How to complete this task:
Each line of the listing below should come back exactly as it is.

Data listing:

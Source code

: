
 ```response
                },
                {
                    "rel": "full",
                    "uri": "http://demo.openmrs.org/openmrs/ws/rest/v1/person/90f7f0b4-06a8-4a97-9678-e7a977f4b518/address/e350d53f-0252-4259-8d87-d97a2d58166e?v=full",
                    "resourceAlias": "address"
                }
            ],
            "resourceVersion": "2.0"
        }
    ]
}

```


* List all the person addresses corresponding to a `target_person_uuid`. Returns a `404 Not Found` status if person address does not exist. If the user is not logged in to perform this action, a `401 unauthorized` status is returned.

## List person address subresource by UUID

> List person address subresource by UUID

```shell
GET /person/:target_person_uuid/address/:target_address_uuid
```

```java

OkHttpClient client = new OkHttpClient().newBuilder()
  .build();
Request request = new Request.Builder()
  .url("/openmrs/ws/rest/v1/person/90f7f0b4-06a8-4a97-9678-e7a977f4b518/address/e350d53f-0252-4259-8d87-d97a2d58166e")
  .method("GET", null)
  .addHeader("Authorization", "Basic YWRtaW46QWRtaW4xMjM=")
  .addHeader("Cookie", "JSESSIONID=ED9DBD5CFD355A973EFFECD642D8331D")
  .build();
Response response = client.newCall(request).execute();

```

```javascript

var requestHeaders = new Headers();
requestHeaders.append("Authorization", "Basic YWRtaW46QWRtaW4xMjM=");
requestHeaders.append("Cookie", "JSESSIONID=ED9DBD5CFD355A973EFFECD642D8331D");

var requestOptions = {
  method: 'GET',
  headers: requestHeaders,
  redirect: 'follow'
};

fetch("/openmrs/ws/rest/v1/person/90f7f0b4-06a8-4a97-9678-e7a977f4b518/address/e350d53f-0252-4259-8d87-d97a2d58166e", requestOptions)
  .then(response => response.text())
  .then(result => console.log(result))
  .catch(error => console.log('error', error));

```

Solution for this problem:
Source code

:
 ```response
                },
                {
                    "rel": "full",
                    "uri": "http://demo.openmrs.org/openmrs/ws/rest/v1/person/90f7f0b4-06a8-4a97-9678-e7a977f4b518/address/e350d53f-0252-4259-8d87-d97a2d58166e?v=full",
                    "resourceAlias": "address"
                }
            ],
            "resourceVersion": "2.0"
        }
    ]
}

```


* List all the person addresses corresponding to a `target_person_uuid`. Returns a `404 Not Found` status if person address does not exist. If the user is not logged in to perform this action, a `401 unauthorized` status is returned.

## List person address subresource by UUID

> List person address subresource by UUID

```shell
GET /person/:target_person_uuid/address/:target_address_uuid
```

```java

OkHttpClient client = new OkHttpClient().newBuilder()
  .build();
Request request = new Request.Builder()
  .url("/openmrs/ws/rest/v1/person/90f7f0b4-06a8-4a97-9678-e7a977f4b518/address/e350d53f-0252-4259-8d87-d97a2d58166e")
  .method("GET", null)
  .addHeader("Authorization", "Basic YWRtaW46QWRtaW4xMjM=")
  .addHeader("Cookie", "JSESSIONID=ED9DBD5CFD355A973EFFECD642D8331D")
  .build();
Response response = client.newCall(request).execute();

```

```javascript

var requestHeaders = new Headers();
requestHeaders.append("Authorization", "Basic YWRtaW46QWRtaW4xMjM=");
requestHeaders.append("Cookie", "JSESSIONID=ED9DBD5CFD355A973EFFECD642D8331D");

var requestOptions = {
  method: 'GET',
  headers: requestHeaders,
  redirect: 'follow'
};

fetch("/openmrs/ws/rest/v1/person/90f7f0b4-06a8-4a97-9678-e7a977f4b518/address/e350d53f-0252-4259-8d87-d97a2d58166e", requestOptions)
  .then(response => response.text())
  .then(result => console.log(result))
  .catch(error => console.log('error', error));

```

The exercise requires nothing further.